Unlike with the express warranty claim, South Carolina law might allow for a third-party beneficiary claim for an implied warranty. But the manufacturer had conspicuously disclaimed the implied warranties of merchantability and fitness for a particular purpose. There was some squabbling over whether the disclaimer occurred before or after finalization of the purpose, but, in the end, the facts supported enforcement of the disclaimer and dismissal of the implied warranty claim.
The negligent misrepresentation claim failed here because the defendant dealt only with the hospital, not the plaintiff, and the plaintiff never owned the product. Nor was there any reliance. Moreover, South Carolina has not extended a negligent misrepresentation claim beyond statements made for pecuniary purposes resulting in pecuniary loss.

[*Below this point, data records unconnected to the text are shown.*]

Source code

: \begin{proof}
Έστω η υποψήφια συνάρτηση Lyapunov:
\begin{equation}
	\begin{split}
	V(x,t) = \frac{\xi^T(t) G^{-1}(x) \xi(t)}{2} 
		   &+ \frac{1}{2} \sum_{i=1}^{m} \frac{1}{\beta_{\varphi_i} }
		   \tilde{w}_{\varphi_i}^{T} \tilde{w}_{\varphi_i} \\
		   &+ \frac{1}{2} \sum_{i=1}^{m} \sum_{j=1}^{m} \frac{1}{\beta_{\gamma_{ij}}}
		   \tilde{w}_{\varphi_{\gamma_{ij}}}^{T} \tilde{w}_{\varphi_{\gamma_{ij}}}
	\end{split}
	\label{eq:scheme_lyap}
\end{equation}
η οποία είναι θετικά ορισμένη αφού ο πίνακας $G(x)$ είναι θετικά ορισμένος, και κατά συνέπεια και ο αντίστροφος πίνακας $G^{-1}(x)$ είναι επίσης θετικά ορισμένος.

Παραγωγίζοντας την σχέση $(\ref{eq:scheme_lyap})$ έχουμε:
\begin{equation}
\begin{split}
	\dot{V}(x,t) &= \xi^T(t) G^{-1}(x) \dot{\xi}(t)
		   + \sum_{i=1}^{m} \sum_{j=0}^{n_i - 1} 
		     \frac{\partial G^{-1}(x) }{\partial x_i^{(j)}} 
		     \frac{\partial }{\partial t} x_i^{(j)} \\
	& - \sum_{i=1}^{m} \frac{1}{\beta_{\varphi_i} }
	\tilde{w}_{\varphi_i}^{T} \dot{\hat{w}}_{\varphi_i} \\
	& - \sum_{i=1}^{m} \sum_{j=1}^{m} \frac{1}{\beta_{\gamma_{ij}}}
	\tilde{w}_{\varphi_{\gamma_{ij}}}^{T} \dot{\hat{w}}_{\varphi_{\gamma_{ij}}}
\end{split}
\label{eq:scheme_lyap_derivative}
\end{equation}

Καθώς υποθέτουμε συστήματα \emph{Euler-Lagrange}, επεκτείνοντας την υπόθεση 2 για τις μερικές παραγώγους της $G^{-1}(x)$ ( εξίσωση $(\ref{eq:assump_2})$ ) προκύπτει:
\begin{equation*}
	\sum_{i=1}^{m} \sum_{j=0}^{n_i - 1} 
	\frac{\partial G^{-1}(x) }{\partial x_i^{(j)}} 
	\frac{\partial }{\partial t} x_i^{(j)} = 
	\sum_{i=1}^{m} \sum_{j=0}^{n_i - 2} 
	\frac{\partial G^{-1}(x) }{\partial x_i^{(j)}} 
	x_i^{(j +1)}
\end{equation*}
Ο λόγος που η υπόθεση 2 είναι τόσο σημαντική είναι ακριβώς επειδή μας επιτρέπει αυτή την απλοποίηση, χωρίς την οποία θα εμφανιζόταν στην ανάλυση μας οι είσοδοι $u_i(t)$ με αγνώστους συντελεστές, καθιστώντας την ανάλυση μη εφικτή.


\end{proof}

Misrepresentation via Omission
Under South Carolina law, a duty to disclose exists only when there is some sort of fiduciary relationship between the parties. No such fiduciary relationship (indeed, no direct relationship or communication of any kind) existed between the manufacturer and the plaintiff. Accordingly, the court dismissed the claim of misrepresentation by omission.
South Carolina Unfair Trade Practices Act
Once again, the absence of any communication between the defendant and the plaintiff doomed the legal claim. As with the misrepresentation claims, the plaintiff pointed to the omission of a warning. And, as with the misrepresentation claims, the fact that the plaintiff never purchased the product from the defendant and never relied on the defendant spelled the end of the claim.
Well, you can’t win them all. Thedefendant did not move on design defect, and the court saw some room for a factual dispute as to whether the defendant’s conduct (presumably in designing the device) was “willful, wanton, or in reckless disregard of the Plaintiff’s rights so as to warrant punitive damages.” Sigh. In our opinion, it should be exceedingly hard to make out a claim for punitive damages for a design defect claim. There is no aspect of alleged lying, as there is with failure to warn or misrepresentation. Except for the rarest of scenarios, getting the risk-benefit calculation wrong does not seem to involve any bad faith or even recklessness. But our opinion is not the law in South Carolina or anywhere else, so we’ll just have to swallow this one nasty bit in what is, overall, a fairly tasty opinion. Call it shrimp and grits, with a small side of liver.